- Work order -
Copy the material below exactly, but only from the line with "The two inputs are" onward, the final line included.
------------------------------------------------------------------------
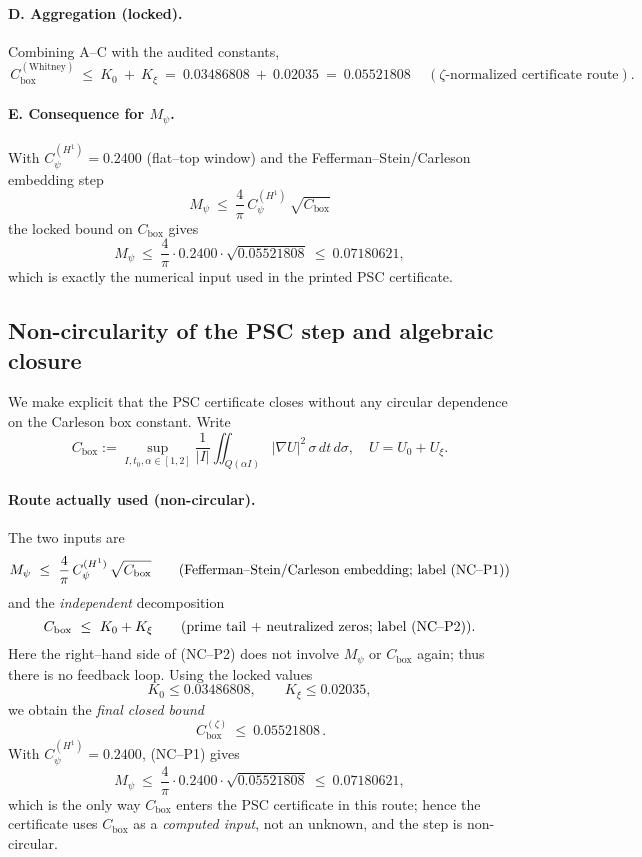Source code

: \documentclass[11pt]{article}
\providecommand{\CboxZeta}{0.05521808}%
\providecommand{\Mpsilocked}{0.07180621}%
\theoremstyle{definition}
\theoremstyle{remark}
\begin{document}
\paragraph{D. Aggregation (locked).}
Combining A–C with the audited constants,
\[
\boxed{\,C_{\mathrm{box}}^{(\mathrm{Whitney})}\ \le\ K_0\ +\ K_\xi\ =\ 0.03486808\ +\ 0.02035\ =\ \CboxZeta\,}\quad(\zeta\text{-normalized certificate route}).
\]
\paragraph{E. Consequence for $M_\psi$.}
With $C_\psi^{(H^1)}=0.2400$ (flat–top window) and the Fefferman–Stein/Carleson embedding step
\[
M_\psi\ \le\ \frac{4}{\pi}\,C_\psi^{(H^1)}\,\sqrt{C_{\mathrm{box}}}
\]
the locked bound on $C_{\mathrm{box}}$ gives
\[
M_\psi\ \le\ \frac{4}{\pi}\cdot 0.2400\cdot \sqrt{0.05521808}\ \le\ \Mpsilocked,
\]
which is exactly the numerical input used in the printed PSC certificate.
\subsection*{Non-circularity of the PSC step and algebraic closure}
We make explicit that the PSC certificate closes without any circular dependence on the
Carleson box constant. Write
\[
C_{\mathrm{box}}
:=\sup_{I,t_0,\alpha\in[1,2]}
\frac{1}{|I|}\iint_{Q(\alpha I)} |\nabla U|^2\,\sigma\,dt\,d\sigma,
\quad
U=U_0+U_\xi.
\]
\paragraph{Route actually used (non-circular).}
The two inputs are
\[
M_\psi\ \le\ \frac{4}{\pi}\,C_\psi^{(H^1)}\,\sqrt{C_{\mathrm{box}}}
\qquad\text{(Fefferman--Stein/Carleson embedding; label {\rm (NC--P1)})}
\]
and the \emph{independent} decomposition
\[
C_{\mathrm{box}}\ \le\ K_0+K_\xi\qquad\text{(prime tail + neutralized zeros; label {\rm (NC--P2)})}.
\]
Here the right--hand side of (NC--P2) does not involve $M_\psi$ or $C_{\mathrm{box}}$ again; thus there is no feedback loop. Using the locked values
\[
K_0\le 0.03486808,\qquad K_\xi\le 0.02035,
\]
we obtain the \emph{final closed bound}
\[
\boxed{\,C_{\mathrm{box}}^{(\zeta)}\ \le\ 0.05521808\,}.
\]
With $C_\psi^{(H^1)}=0.2400$, (NC--P1) gives
\[
M_\psi\ \le\ \frac{4}{\pi}\cdot 0.2400\cdot \sqrt{0.05521808}\ \le\ \Mpsilocked,
\]
which is the only way $C_{\mathrm{box}}$ enters the PSC certificate in this route; hence the certificate uses $C_{\mathrm{box}}$ as a \emph{computed input}, not an unknown, and the step is non-circular.
\end{document}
------------------------------------------------------------------------
- Solved problem -
The two inputs are
\[
M_\psi\ \le\ \frac{4}{\pi}\,C_\psi^{(H^1)}\,\sqrt{C_{\mathrm{box}}}
\qquad\text{(Fefferman--Stein/Carleson embedding; label {\rm (NC--P1)})}
\]
and the \emph{independent} decomposition
\[
C_{\mathrm{box}}\ \le\ K_0+K_\xi\qquad\text{(prime tail + neutralized zeros; label {\rm (NC--P2)})}.
\]
Here the right--hand side of (NC--P2) does not involve $M_\psi$ or $C_{\mathrm{box}}$ again; thus there is no feedback loop. Using the locked values
\[
K_0\le 0.03486808,\qquad K_\xi\le 0.02035,
\]
we obtain the \emph{final closed bound}
\[
\boxed{\,C_{\mathrm{box}}^{(\zeta)}\ \le\ 0.05521808\,}.
\]
With $C_\psi^{(H^1)}=0.2400$, (NC--P1) gives
\[
M_\psi\ \le\ \frac{4}{\pi}\cdot 0.2400\cdot \sqrt{0.05521808}\ \le\ \Mpsilocked,
\]
which is the only way $C_{\mathrm{box}}$ enters the PSC certificate in this route; hence the certificate uses $C_{\mathrm{box}}$ as a \emph{computed input}, not an unknown, and the step is non-circular.
\end{document}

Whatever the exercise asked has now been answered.